> Try it
Copy out each line containing "tradeoff" from the entries below.

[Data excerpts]
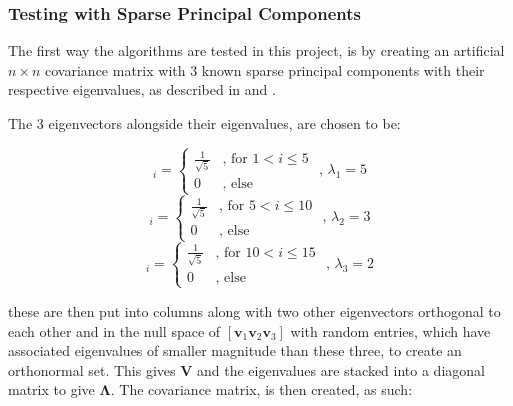 \documentclass[11pt,a4paper]{article}
\begin{document}
\subsubsection{Testing with Sparse Principal Components}

The first way the algorithms are tested in this project, is by creating an artificial $n \times n$ covariance matrix with 3 known sparse principal components with their respective eigenvalues, as described in \cite{truncpower} and \cite{shen}. 

The 3 eigenvectors alongside their eigenvalues, are chosen to be:

\begin{equation*}
[\mathbf{v}_1]_i = \begin{cases}
       \frac{1}{\sqrt{5}} & \text{, for } 1<i\le 5 \\
       0 & \text{, else }
        \end{cases}
        \text{              , } \lambda_1 = 5
\end{equation*}
\begin{equation*}
[\mathbf{v}_2]_i = \begin{cases}
       \frac{1}{\sqrt{5}} & \text{, for } 5<i\le 10  \\
       0 & \text{, else }
        \end{cases}
        \text{              , } \lambda_2 = 3
\end{equation*}
\begin{equation*}
[\mathbf{v}_3]_i = \begin{cases}
       \frac{1}{\sqrt{5}} & \text{, for } 10<i\le 15  \\
       0 & \text{, else }
	  \end{cases}  
	  \text{              , } \lambda_3 = 2  
\end{equation*}
       
these are then put into columns along with two other eigenvectors orthogonal to each other and in the null space of $[\mathbf{v}_1 \mathbf{v}_2 \mathbf{v}_3]$ with random entries, which have associated eigenvalues of smaller magnitude than these three, to create an orthonormal set. This gives $\mathbf{V}$ and the eigenvalues are stacked into a diagonal matrix to give $\mathbf{\Lambda}$. The covariance matrix, is then created, as such:
\end{document}
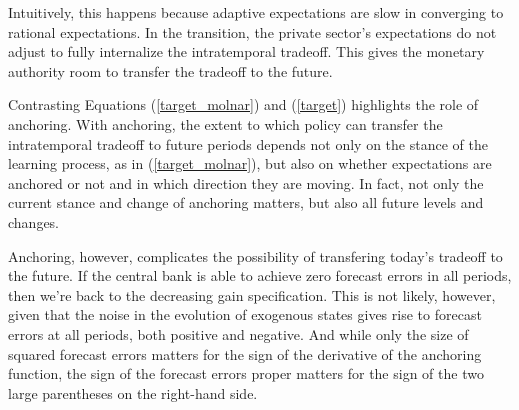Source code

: \documentclass[11pt]{article}
\renewcommand{\[}{\begin{equation}}
\renewcommand{\]}{\end{equation}}
\begin{document}
Intuitively, this happens because adaptive expectations are slow in converging to rational expectations. In the transition, the private sector's expectations do not adjust to fully internalize the intratemporal tradeoff. This gives the monetary authority room to transfer the tradeoff to the future.

Contrasting Equations (\ref{target_molnar}) and (\ref{target}) highlights the role of anchoring. With anchoring, the extent to which policy can transfer the intratemporal tradeoff to future periods depends not only on the stance of the learning process, as in (\ref{target_molnar}), but also on whether expectations are anchored or not and in which direction they are moving. In fact, not only the current stance and change of anchoring matters, but also all future levels and changes. 

Anchoring, however, complicates the possibility of transfering today's tradeoff to the future. If the central bank is able to achieve zero forecast errors in all periods, then we're back to the decreasing gain specification. This is not likely, however, given that the noise in the evolution of exogenous states gives rise to forecast errors at all periods, both positive and negative. And while only the size of squared forecast errors matters for the sign of the derivative of the anchoring function, the sign of the forecast errors proper matters for the sign of the two large parentheses on the right-hand side. 
\end{document}
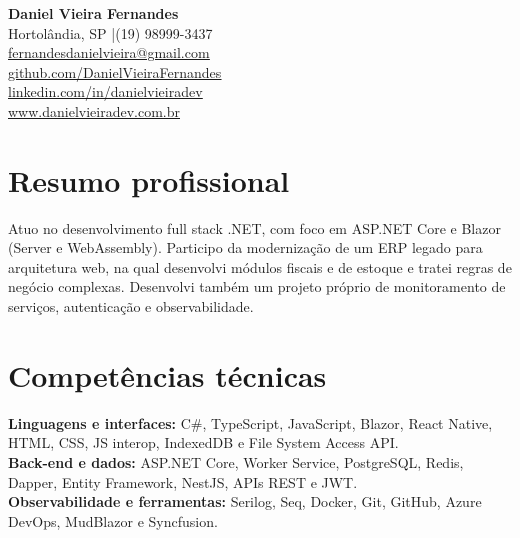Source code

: \documentclass[11pt,a4paper]{article}
\newcommand{\cvlink}[2]{\href{#1}{\underline{#2}}}
\begin{document}
\begin{center}
  {\Large\bfseries Daniel Vieira Fernandes}\\[4pt]
  Hortolândia, SP \quad|\quad (19) 98999-3437\\[8pt]
  \cvlink{mailto:fernandesdanielvieira@gmail.com}{\faEnvelope\enspace fernandesdanielvieira@gmail.com}\\[8pt]
  \cvlink{https://github.com/DanielVieiraFernandes}{\faGithub\enspace github.com/DanielVieiraFernandes}\\[8pt]
  \cvlink{https://www.linkedin.com/in/danielvieiradev/}{\faLinkedin\enspace linkedin.com/in/danielvieiradev}\\[8pt]
  \cvlink{https://www.danielvieiradev.com.br/}{\faGlobe\enspace www.danielvieiradev.com.br}
\end{center}

\section*{Resumo profissional}
Atuo no desenvolvimento full stack .NET, com foco em ASP.NET Core e Blazor (Server e WebAssembly). Participo da modernização de um ERP legado para arquitetura web, na qual desenvolvi módulos fiscais e de estoque e tratei regras de negócio complexas. Desenvolvi também um projeto próprio de monitoramento de serviços, autenticação e observabilidade.

\section*{Competências técnicas}
\textbf{Linguagens e interfaces:} C\#, TypeScript, JavaScript, Blazor, React Native, HTML, CSS, JS interop, IndexedDB e File System Access API.\\
\textbf{Back-end e dados:} ASP.NET Core, Worker Service, PostgreSQL, Redis, Dapper, Entity Framework, NestJS, APIs REST e JWT.\\
\textbf{Observabilidade e ferramentas:} Serilog, Seq, Docker, Git, GitHub, Azure DevOps, MudBlazor e Syncfusion.
\end{document}

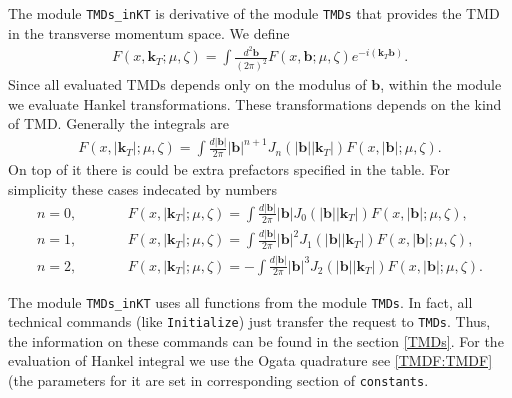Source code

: \documentclass[prd,nofootinbib,eqsecnum,final]{revtex4}
\renewcommand{\(}{\left(}
\renewcommand{\)}{\right)}
\renewcommand{\[}{\left[}
\renewcommand{\]}{\right]}
\renewcommand{\vec}[1]{\bm{#1}}
\begin{document}
The module \texttt{TMDs\_inKT} is derivative of the module \texttt{TMDs} that provides the TMD in the transverse momentum space. We define
\begin{eqnarray}
F(x,\vec k_T;\mu,\zeta)=\int \frac{d^2\vec b}{(2\pi)^2}F(x,\vec b;\mu,\zeta)e^{-i(\vec k_T \vec b)}.
\end{eqnarray}
Since all evaluated TMDs depends only on the modulus of $\vec b$, within the module we evaluate Hankel transformations. These transformations depends on the kind of TMD. Generally the integrals are
\begin{eqnarray}\label{kT-J0}
F(x,|\vec k_T|;\mu,\zeta)=\int \frac{d|\vec b|}{2\pi}|\vec  b|^{n+1} J_n(|\vec b||\vec k_T|) F(x,|\vec b|;\mu,\zeta).
\end{eqnarray}
On top of it there is could be extra prefactors specified in the table. For simplicity these cases indecated by numbers
\begin{eqnarray}
n=0,&\qquad &F(x,|\vec k_T|;\mu,\zeta)=\int \frac{d|\vec b|}{2\pi}|\vec  b| J_0(|\vec b||\vec k_T|) F(x,|\vec b|;\mu,\zeta),
\\
n=1,&\qquad &F(x,|\vec k_T|;\mu,\zeta)=\int \frac{d|\vec b|}{2\pi}|\vec  b|^2 J_1(|\vec b||\vec k_T|) F(x,|\vec b|;\mu,\zeta),
\\
n=2,&\qquad &F(x,|\vec k_T|;\mu,\zeta)=-\int \frac{d|\vec b|}{2\pi}|\vec  b|^3 J_2(|\vec b||\vec k_T|) F(x,|\vec b|;\mu,\zeta).
\end{eqnarray}

The module \texttt{TMDs\_inKT} uses all functions from the module \texttt{TMDs}. In fact, all technical commands (like \texttt{Initialize}) just transfer the request to \texttt{TMDs}. Thus, the information on these commands can be found in the section \ref{TMDs}. For the evaluation of Hankel integral we use the Ogata quadrature see \ref{TMDF:TMDF} (the parameters for it are set in corresponding section of \texttt{constants}.
\end{document}

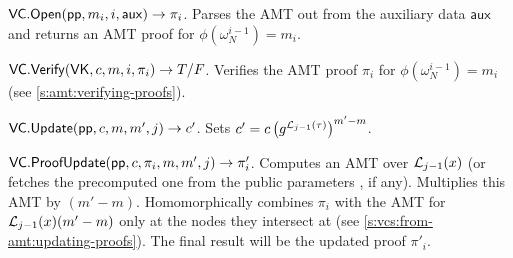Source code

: \api $\mathsf{VC.Open}(\mathsf{pp}, m_i, i, \mathsf{aux}) \rightarrow \pi_i$.
Parses the AMT out from the auxiliary data $\mathsf{aux}$ and returns an AMT proof for $\phi(\omega_N^{i-1})=m_i$.

\api $\mathsf{VC.Verify}(\mathsf{VK}, c, m, i, \pi_i) \rightarrow T/F$.
Verifies the AMT proof $\pi_i$ for $\phi(\omega_N^{i-1})=m_i$ (see \cref{s:amt:verifying-proofs}).

\api $\mathsf{VC.Update}(\mathsf{pp}, c, m, m', j)\rightarrow c'$.
Sets $c' = c \left(g^{\mathcal{L}_{j-1}(\tau)}\right)^{m'-m}$.

\api $\mathsf{VC.ProofUpdate}(\mathsf{pp}, c, \pi_i, m, m', j)\rightarrow \pi'_i$.
Computes an AMT over $\mathcal{L}_{j-1}(x)$ (or fetches the precomputed one from the public parameters \pp, if any).
Multiplies this AMT by $(m'-m)$.
Homomorphically combines $\pi_i$ with the AMT for $\mathcal{L}_{j-1}(x)(m'-m)$ only at the nodes they intersect at (see \cref{s:vcs:from-amt:updating-proofs}).
The final result will be the updated proof $\pi'_i$.
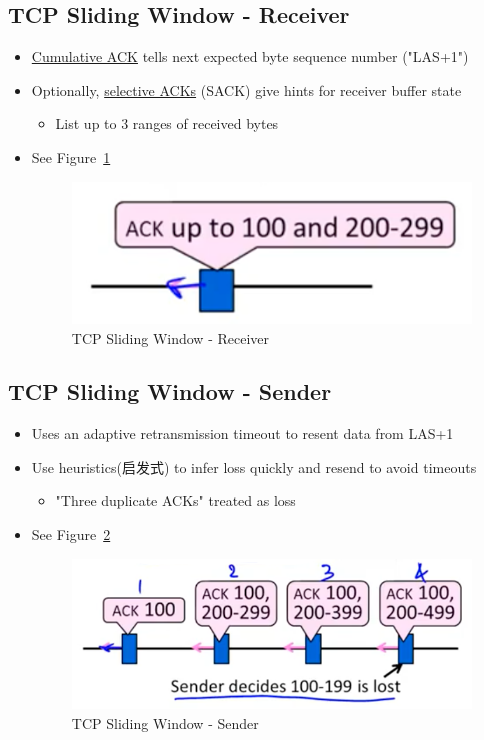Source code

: \documentclass[12pt]{ctexart}   %
\begin{document}
	\subsection{TCP Sliding Window - Receiver}
	\begin{itemize}
		\item \underline{Cumulative ACK} tells next expected byte sequence number ("LAS+1")
		\item Optionally, \underline{selective ACKs} (SACK) give hints for receiver buffer state
		\begin{itemize}
			\item List up to 3 ranges of received bytes
		\end{itemize}
		\item See Figure~\ref{fig:6-8-4}
		  
		 \begin{figure}[h!] %
		\centering
		 \includegraphics[scale=0.7]{images/6-8-4}
		\caption{ TCP Sliding Window - Receiver }
		 \label{fig:6-8-4}
		 \end{figure}
	\end{itemize}
	
	\subsection{TCP Sliding Window - Sender}
	\begin{itemize}
		\item Uses an adaptive retransmission timeout to resent data from LAS+1
		\item Use heuristics(启发式) to infer loss quickly and resend to avoid timeouts
		\begin{itemize}
			\item "Three duplicate ACKs" treated as loss
		\end{itemize}
		\item See Figure~\ref{fig:6-8-5}
		  
		 \begin{figure}[h!] %
		\centering
		 \includegraphics[scale=0.7]{images/6-8-5}
		\caption{ TCP Sliding Window - Sender }
		 \label{fig:6-8-5}
		 \end{figure}
		
	\end{itemize}
	
\end{document}
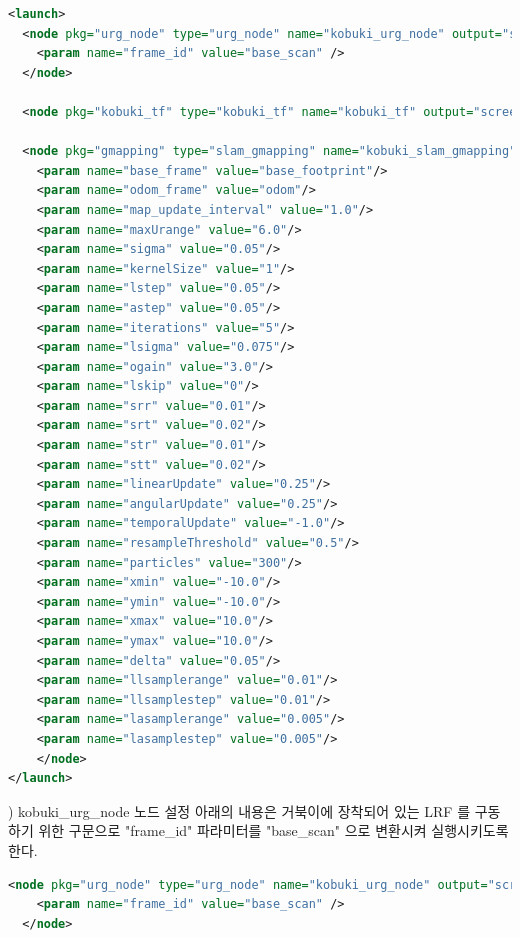 \vspace{\baselineskip}
\begin{lstlisting}[language=XML]
<launch>
  <node pkg="urg_node" type="urg_node" name="kobuki_urg_node" output="screen">
    <param name="frame_id" value="base_scan" />
  </node>

  <node pkg="kobuki_tf" type="kobuki_tf" name="kobuki_tf" output="screen"></node>

  <node pkg="gmapping" type="slam_gmapping" name="kobuki_slam_gmapping" output="screen">
    <param name="base_frame" value="base_footprint"/>
    <param name="odom_frame" value="odom"/>
    <param name="map_update_interval" value="1.0"/>
    <param name="maxUrange" value="6.0"/>
    <param name="sigma" value="0.05"/>
    <param name="kernelSize" value="1"/>
    <param name="lstep" value="0.05"/>
    <param name="astep" value="0.05"/>
    <param name="iterations" value="5"/>
    <param name="lsigma" value="0.075"/>
    <param name="ogain" value="3.0"/>
    <param name="lskip" value="0"/>
    <param name="srr" value="0.01"/>
    <param name="srt" value="0.02"/>
    <param name="str" value="0.01"/>
    <param name="stt" value="0.02"/>
    <param name="linearUpdate" value="0.25"/>
    <param name="angularUpdate" value="0.25"/>
    <param name="temporalUpdate" value="-1.0"/>
    <param name="resampleThreshold" value="0.5"/>
    <param name="particles" value="300"/>
    <param name="xmin" value="-10.0"/>
    <param name="ymin" value="-10.0"/>
    <param name="xmax" value="10.0"/>
    <param name="ymax" value="10.0"/>
    <param name="delta" value="0.05"/>
    <param name="llsamplerange" value="0.01"/>
    <param name="llsamplestep" value="0.01"/>
    <param name="lasamplerange" value="0.005"/>
    <param name="lasamplestep" value="0.005"/>
    </node>
</launch>
\end{lstlisting}



\vspace{\baselineskip}
\noindent
{}) kobuki\_urg\_node 노드 설정
아래의 내용은 거북이에 장착되어 있는 LRF 를 구동하기 위한 구문으로 "frame\_id" 파라미터를 "base\_scan" 으로 변환시켜 실행시키도록 한다.

\vspace{\baselineskip}
\begin{lstlisting}[language=XML]
  <node pkg="urg_node" type="urg_node" name="kobuki_urg_node" output="screen">
    <param name="frame_id" value="base_scan" />
  </node>
\end{lstlisting}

> Answer space
Intuitively, this happens because adaptive expectations are slow in converging to rational expectations. In the transition, the private sector's expectations do not adjust to fully internalize the intratemporal tradeoff. This gives the monetary authority room to transfer the tradeoff to the future.
Contrasting Equations (\ref{target_molnar}) and (\ref{target}) highlights the role of anchoring. With anchoring, the extent to which policy can transfer the intratemporal tradeoff to future periods depends not only on the stance of the learning process, as in (\ref{target_molnar}), but also on whether expectations are anchored or not and in which direction they are moving. In fact, not only the current stance and change of anchoring matters, but also all future levels and changes. 
Anchoring, however, complicates the possibility of transfering today's tradeoff to the future. If the central bank is able to achieve zero forecast errors in all periods, then we're back to the decreasing gain specification. This is not likely, however, given that the noise in the evolution of exogenous states gives rise to forecast errors at all periods, both positive and negative. And while only the size of squared forecast errors matters for the sign of the derivative of the anchoring function, the sign of the forecast errors proper matters for the sign of the two large parentheses on the right-hand side. 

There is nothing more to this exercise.